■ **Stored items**
- Opening Delimiter -
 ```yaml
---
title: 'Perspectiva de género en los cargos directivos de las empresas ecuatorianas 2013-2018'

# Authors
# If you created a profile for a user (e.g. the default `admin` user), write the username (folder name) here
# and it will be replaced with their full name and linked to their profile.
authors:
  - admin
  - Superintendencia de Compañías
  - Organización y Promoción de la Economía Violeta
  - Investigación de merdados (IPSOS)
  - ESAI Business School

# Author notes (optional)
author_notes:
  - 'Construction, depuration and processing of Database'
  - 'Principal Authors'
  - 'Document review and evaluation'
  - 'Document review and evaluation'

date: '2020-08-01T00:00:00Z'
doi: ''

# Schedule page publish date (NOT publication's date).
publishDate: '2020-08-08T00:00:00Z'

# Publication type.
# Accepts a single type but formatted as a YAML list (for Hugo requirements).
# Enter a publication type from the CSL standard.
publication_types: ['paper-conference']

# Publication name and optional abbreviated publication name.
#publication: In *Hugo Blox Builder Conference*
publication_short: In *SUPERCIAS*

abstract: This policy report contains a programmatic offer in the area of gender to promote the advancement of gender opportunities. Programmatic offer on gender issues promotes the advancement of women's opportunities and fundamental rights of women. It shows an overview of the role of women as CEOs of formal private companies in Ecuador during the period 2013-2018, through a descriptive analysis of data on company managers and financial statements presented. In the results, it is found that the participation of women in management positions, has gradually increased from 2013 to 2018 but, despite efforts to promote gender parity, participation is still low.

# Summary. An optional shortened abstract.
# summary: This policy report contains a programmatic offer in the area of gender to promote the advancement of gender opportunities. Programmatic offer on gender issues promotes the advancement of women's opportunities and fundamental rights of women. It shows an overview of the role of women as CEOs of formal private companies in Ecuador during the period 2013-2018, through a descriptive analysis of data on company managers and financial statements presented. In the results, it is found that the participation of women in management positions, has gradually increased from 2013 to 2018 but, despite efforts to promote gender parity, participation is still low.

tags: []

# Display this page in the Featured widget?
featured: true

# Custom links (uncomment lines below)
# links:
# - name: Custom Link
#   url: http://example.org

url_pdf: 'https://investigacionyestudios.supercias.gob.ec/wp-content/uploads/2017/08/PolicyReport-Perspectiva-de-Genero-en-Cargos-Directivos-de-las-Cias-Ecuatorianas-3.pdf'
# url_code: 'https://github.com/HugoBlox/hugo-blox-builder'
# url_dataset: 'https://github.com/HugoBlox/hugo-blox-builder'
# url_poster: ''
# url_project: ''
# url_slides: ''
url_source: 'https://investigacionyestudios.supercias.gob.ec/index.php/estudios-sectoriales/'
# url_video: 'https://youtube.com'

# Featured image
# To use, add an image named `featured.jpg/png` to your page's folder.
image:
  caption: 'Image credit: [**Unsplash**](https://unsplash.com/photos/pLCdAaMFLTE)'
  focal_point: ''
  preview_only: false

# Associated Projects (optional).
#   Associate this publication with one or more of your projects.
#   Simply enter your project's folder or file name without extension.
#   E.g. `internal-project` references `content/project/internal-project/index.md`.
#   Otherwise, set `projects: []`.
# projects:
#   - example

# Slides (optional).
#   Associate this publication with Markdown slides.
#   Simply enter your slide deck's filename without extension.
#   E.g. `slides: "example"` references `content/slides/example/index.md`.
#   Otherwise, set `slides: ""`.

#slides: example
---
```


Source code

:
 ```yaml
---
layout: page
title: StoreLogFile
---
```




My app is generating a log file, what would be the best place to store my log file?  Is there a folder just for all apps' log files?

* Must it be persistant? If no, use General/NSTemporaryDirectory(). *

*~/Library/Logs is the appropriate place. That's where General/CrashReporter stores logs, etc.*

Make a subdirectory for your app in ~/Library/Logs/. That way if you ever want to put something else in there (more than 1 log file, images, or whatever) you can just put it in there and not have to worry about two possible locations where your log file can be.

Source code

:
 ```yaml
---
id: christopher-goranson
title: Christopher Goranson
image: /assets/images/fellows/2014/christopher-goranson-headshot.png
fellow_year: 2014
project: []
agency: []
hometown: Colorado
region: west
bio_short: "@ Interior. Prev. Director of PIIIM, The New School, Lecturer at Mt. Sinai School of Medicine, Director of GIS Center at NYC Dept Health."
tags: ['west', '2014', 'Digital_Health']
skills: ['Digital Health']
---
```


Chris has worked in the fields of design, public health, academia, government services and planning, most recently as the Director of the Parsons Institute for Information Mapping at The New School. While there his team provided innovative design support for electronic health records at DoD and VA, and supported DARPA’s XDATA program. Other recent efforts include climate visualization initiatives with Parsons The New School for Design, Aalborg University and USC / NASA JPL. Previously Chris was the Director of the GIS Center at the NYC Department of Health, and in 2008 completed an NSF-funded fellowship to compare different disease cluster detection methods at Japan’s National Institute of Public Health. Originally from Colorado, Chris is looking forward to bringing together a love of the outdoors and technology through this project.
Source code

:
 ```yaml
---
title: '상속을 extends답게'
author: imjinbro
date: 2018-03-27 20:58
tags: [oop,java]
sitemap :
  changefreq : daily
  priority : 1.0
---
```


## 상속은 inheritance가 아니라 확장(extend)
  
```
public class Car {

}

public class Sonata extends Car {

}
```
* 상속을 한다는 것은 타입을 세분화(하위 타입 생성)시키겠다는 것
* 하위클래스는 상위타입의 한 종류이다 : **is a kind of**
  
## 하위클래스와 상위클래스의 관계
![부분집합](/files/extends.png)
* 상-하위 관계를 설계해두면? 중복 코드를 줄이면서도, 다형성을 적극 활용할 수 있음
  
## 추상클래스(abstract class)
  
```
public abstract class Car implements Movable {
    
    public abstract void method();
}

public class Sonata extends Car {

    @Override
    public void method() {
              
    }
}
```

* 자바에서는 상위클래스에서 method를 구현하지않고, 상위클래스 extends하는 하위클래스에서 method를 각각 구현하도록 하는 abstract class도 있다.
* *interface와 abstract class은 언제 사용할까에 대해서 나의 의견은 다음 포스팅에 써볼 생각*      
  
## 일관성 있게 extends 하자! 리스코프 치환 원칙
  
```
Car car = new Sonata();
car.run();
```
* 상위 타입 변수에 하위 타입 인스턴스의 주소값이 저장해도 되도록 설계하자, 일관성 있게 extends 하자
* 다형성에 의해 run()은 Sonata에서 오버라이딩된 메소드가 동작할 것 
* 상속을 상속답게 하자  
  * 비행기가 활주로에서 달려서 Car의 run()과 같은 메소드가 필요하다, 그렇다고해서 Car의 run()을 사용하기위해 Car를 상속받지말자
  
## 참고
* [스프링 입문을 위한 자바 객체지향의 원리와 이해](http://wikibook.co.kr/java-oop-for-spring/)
- Closing Delimiter -
■ **Work request**
Print the records once more, exactly as they were given.

■ **Answer to this exercise**
 ```yaml
---
title: 'Perspectiva de género en los cargos directivos de las empresas ecuatorianas 2013-2018'

# Authors
# If you created a profile for a user (e.g. the default `admin` user), write the username (folder name) here
# and it will be replaced with their full name and linked to their profile.
authors:
  - admin
  - Superintendencia de Compañías
  - Organización y Promoción de la Economía Violeta
  - Investigación de merdados (IPSOS)
  - ESAI Business School

# Author notes (optional)
author_notes:
  - 'Construction, depuration and processing of Database'
  - 'Principal Authors'
  - 'Document review and evaluation'
  - 'Document review and evaluation'

date: '2020-08-01T00:00:00Z'
doi: ''

# Schedule page publish date (NOT publication's date).
publishDate: '2020-08-08T00:00:00Z'

# Publication type.
# Accepts a single type but formatted as a YAML list (for Hugo requirements).
# Enter a publication type from the CSL standard.
publication_types: ['paper-conference']

# Publication name and optional abbreviated publication name.
#publication: In *Hugo Blox Builder Conference*
publication_short: In *SUPERCIAS*

abstract: This policy report contains a programmatic offer in the area of gender to promote the advancement of gender opportunities. Programmatic offer on gender issues promotes the advancement of women's opportunities and fundamental rights of women. It shows an overview of the role of women as CEOs of formal private companies in Ecuador during the period 2013-2018, through a descriptive analysis of data on company managers and financial statements presented. In the results, it is found that the participation of women in management positions, has gradually increased from 2013 to 2018 but, despite efforts to promote gender parity, participation is still low.

# Summary. An optional shortened abstract.
# summary: This policy report contains a programmatic offer in the area of gender to promote the advancement of gender opportunities. Programmatic offer on gender issues promotes the advancement of women's opportunities and fundamental rights of women. It shows an overview of the role of women as CEOs of formal private companies in Ecuador during the period 2013-2018, through a descriptive analysis of data on company managers and financial statements presented. In the results, it is found that the participation of women in management positions, has gradually increased from 2013 to 2018 but, despite efforts to promote gender parity, participation is still low.

tags: []

# Display this page in the Featured widget?
featured: true

# Custom links (uncomment lines below)
# links:
# - name: Custom Link
#   url: http://example.org

url_pdf: 'https://investigacionyestudios.supercias.gob.ec/wp-content/uploads/2017/08/PolicyReport-Perspectiva-de-Genero-en-Cargos-Directivos-de-las-Cias-Ecuatorianas-3.pdf'
# url_code: 'https://github.com/HugoBlox/hugo-blox-builder'
# url_dataset: 'https://github.com/HugoBlox/hugo-blox-builder'
# url_poster: ''
# url_project: ''
# url_slides: ''
url_source: 'https://investigacionyestudios.supercias.gob.ec/index.php/estudios-sectoriales/'
# url_video: 'https://youtube.com'

# Featured image
# To use, add an image named `featured.jpg/png` to your page's folder.
image:
  caption: 'Image credit: [**Unsplash**](https://unsplash.com/photos/pLCdAaMFLTE)'
  focal_point: ''
  preview_only: false

# Associated Projects (optional).
#   Associate this publication with one or more of your projects.
#   Simply enter your project's folder or file name without extension.
#   E.g. `internal-project` references `content/project/internal-project/index.md`.
#   Otherwise, set `projects: []`.
# projects:
#   - example

# Slides (optional).
#   Associate this publication with Markdown slides.
#   Simply enter your slide deck's filename without extension.
#   E.g. `slides: "example"` references `content/slides/example/index.md`.
#   Otherwise, set `slides: ""`.

#slides: example
---
```


Source code

:
 ```yaml
---
layout: page
title: StoreLogFile
---
```




My app is generating a log file, what would be the best place to store my log file?  Is there a folder just for all apps' log files?

* Must it be persistant? If no, use General/NSTemporaryDirectory(). *

*~/Library/Logs is the appropriate place. That's where General/CrashReporter stores logs, etc.*

Make a subdirectory for your app in ~/Library/Logs/. That way if you ever want to put something else in there (more than 1 log file, images, or whatever) you can just put it in there and not have to worry about two possible locations where your log file can be.

Source code

:
 ```yaml
---
id: christopher-goranson
title: Christopher Goranson
image: /assets/images/fellows/2014/christopher-goranson-headshot.png
fellow_year: 2014
project: []
agency: []
hometown: Colorado
region: west
bio_short: "@ Interior. Prev. Director of PIIIM, The New School, Lecturer at Mt. Sinai School of Medicine, Director of GIS Center at NYC Dept Health."
tags: ['west', '2014', 'Digital_Health']
skills: ['Digital Health']
---
```


Chris has worked in the fields of design, public health, academia, government services and planning, most recently as the Director of the Parsons Institute for Information Mapping at The New School. While there his team provided innovative design support for electronic health records at DoD and VA, and supported DARPA’s XDATA program. Other recent efforts include climate visualization initiatives with Parsons The New School for Design, Aalborg University and USC / NASA JPL. Previously Chris was the Director of the GIS Center at the NYC Department of Health, and in 2008 completed an NSF-funded fellowship to compare different disease cluster detection methods at Japan’s National Institute of Public Health. Originally from Colorado, Chris is looking forward to bringing together a love of the outdoors and technology through this project.
Source code

:
 ```yaml
---
title: '상속을 extends답게'
author: imjinbro
date: 2018-03-27 20:58
tags: [oop,java]
sitemap :
  changefreq : daily
  priority : 1.0
---
```


## 상속은 inheritance가 아니라 확장(extend)
  
```
public class Car {

}

public class Sonata extends Car {

}
```
* 상속을 한다는 것은 타입을 세분화(하위 타입 생성)시키겠다는 것
* 하위클래스는 상위타입의 한 종류이다 : **is a kind of**
  
## 하위클래스와 상위클래스의 관계
![부분집합](/files/extends.png)
* 상-하위 관계를 설계해두면? 중복 코드를 줄이면서도, 다형성을 적극 활용할 수 있음
  
## 추상클래스(abstract class)
  
```
public abstract class Car implements Movable {
    
    public abstract void method();
}

public class Sonata extends Car {

    @Override
    public void method() {
              
    }
}
```

* 자바에서는 상위클래스에서 method를 구현하지않고, 상위클래스 extends하는 하위클래스에서 method를 각각 구현하도록 하는 abstract class도 있다.
* *interface와 abstract class은 언제 사용할까에 대해서 나의 의견은 다음 포스팅에 써볼 생각*      
  
## 일관성 있게 extends 하자! 리스코프 치환 원칙
  
```
Car car = new Sonata();
car.run();
```
* 상위 타입 변수에 하위 타입 인스턴스의 주소값이 저장해도 되도록 설계하자, 일관성 있게 extends 하자
* 다형성에 의해 run()은 Sonata에서 오버라이딩된 메소드가 동작할 것 
* 상속을 상속답게 하자  
  * 비행기가 활주로에서 달려서 Car의 run()과 같은 메소드가 필요하다, 그렇다고해서 Car의 run()을 사용하기위해 Car를 상속받지말자
  
## 참고
* [스프링 입문을 위한 자바 객체지향의 원리와 이해](http://wikibook.co.kr/java-oop-for-spring/)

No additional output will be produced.